_Work required_: Lines below that hold the word "textbf" must be copied in full.

[Dataset items]

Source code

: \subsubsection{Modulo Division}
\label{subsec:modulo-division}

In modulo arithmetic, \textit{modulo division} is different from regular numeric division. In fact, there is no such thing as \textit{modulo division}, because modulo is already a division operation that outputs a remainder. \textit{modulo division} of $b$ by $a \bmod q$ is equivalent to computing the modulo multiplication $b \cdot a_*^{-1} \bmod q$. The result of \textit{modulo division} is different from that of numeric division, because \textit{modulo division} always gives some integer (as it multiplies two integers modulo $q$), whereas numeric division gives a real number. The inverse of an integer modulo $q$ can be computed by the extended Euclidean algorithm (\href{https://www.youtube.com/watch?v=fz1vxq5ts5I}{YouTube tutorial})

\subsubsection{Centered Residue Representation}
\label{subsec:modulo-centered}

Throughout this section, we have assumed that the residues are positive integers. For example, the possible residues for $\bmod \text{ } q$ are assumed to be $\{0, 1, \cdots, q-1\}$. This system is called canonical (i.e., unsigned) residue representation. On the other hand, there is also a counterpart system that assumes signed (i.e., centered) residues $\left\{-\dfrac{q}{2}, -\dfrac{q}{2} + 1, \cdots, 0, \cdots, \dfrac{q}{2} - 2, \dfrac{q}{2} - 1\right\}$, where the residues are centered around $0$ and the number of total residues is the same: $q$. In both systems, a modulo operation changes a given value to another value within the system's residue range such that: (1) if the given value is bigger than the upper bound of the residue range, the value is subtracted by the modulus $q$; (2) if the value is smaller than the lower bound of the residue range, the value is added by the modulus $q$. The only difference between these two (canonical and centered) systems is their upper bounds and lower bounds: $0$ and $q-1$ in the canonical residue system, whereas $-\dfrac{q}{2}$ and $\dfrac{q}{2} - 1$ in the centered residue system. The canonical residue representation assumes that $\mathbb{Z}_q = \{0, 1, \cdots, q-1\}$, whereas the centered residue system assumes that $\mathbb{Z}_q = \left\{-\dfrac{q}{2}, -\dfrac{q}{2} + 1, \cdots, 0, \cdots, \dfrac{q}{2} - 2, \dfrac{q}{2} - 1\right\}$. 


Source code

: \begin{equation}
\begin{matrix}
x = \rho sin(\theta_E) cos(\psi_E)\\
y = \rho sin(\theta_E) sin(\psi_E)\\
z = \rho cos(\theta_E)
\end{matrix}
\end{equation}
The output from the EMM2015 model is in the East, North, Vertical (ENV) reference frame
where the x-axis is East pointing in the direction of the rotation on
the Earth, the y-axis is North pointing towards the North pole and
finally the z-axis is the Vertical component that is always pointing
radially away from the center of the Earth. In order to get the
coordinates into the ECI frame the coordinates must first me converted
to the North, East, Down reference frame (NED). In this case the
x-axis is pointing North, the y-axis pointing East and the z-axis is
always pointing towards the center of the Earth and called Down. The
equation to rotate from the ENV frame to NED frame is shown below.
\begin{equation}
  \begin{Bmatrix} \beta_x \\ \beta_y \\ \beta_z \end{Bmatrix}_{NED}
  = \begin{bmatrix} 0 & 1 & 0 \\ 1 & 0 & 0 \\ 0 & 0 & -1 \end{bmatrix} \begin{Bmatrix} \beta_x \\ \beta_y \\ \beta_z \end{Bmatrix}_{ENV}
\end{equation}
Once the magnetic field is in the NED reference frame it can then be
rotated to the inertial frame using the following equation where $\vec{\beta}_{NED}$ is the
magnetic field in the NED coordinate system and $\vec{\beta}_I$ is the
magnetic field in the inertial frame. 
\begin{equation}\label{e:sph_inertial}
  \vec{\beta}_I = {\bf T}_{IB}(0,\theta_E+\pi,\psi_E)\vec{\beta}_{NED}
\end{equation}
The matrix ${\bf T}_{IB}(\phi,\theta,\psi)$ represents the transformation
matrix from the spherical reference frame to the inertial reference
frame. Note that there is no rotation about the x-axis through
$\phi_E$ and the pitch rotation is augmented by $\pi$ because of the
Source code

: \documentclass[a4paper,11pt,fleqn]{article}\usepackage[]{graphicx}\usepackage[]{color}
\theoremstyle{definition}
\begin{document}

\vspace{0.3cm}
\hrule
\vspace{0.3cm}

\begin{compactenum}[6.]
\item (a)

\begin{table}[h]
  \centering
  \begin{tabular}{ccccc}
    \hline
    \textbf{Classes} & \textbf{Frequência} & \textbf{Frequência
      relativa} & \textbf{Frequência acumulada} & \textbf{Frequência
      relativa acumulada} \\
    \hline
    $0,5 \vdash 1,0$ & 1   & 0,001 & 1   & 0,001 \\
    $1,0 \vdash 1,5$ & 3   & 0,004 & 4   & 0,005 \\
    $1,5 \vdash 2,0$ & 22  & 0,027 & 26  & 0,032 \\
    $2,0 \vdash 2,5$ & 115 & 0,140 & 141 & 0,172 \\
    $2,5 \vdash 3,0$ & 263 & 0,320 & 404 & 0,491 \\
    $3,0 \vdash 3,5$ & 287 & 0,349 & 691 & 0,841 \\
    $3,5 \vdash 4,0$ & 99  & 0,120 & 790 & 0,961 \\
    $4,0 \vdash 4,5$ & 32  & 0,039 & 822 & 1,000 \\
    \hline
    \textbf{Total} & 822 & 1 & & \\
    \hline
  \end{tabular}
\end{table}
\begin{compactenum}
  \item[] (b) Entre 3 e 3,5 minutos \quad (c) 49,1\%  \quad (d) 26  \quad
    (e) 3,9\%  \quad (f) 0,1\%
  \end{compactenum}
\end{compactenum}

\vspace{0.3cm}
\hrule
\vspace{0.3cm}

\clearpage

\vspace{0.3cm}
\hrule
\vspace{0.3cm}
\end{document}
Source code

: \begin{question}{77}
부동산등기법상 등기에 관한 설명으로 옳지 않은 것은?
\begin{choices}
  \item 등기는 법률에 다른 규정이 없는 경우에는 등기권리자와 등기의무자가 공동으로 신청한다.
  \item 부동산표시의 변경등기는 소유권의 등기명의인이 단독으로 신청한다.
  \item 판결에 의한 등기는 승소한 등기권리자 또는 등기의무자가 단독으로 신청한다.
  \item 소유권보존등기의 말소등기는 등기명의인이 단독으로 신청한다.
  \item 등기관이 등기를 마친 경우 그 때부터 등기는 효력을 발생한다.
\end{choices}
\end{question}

_Finished task_:
    \textbf{Classes} & \textbf{Frequência} & \textbf{Frequência
      relativa} & \textbf{Frequência acumulada} & \textbf{Frequência
    \textbf{Total} & 822 & 1 & & \\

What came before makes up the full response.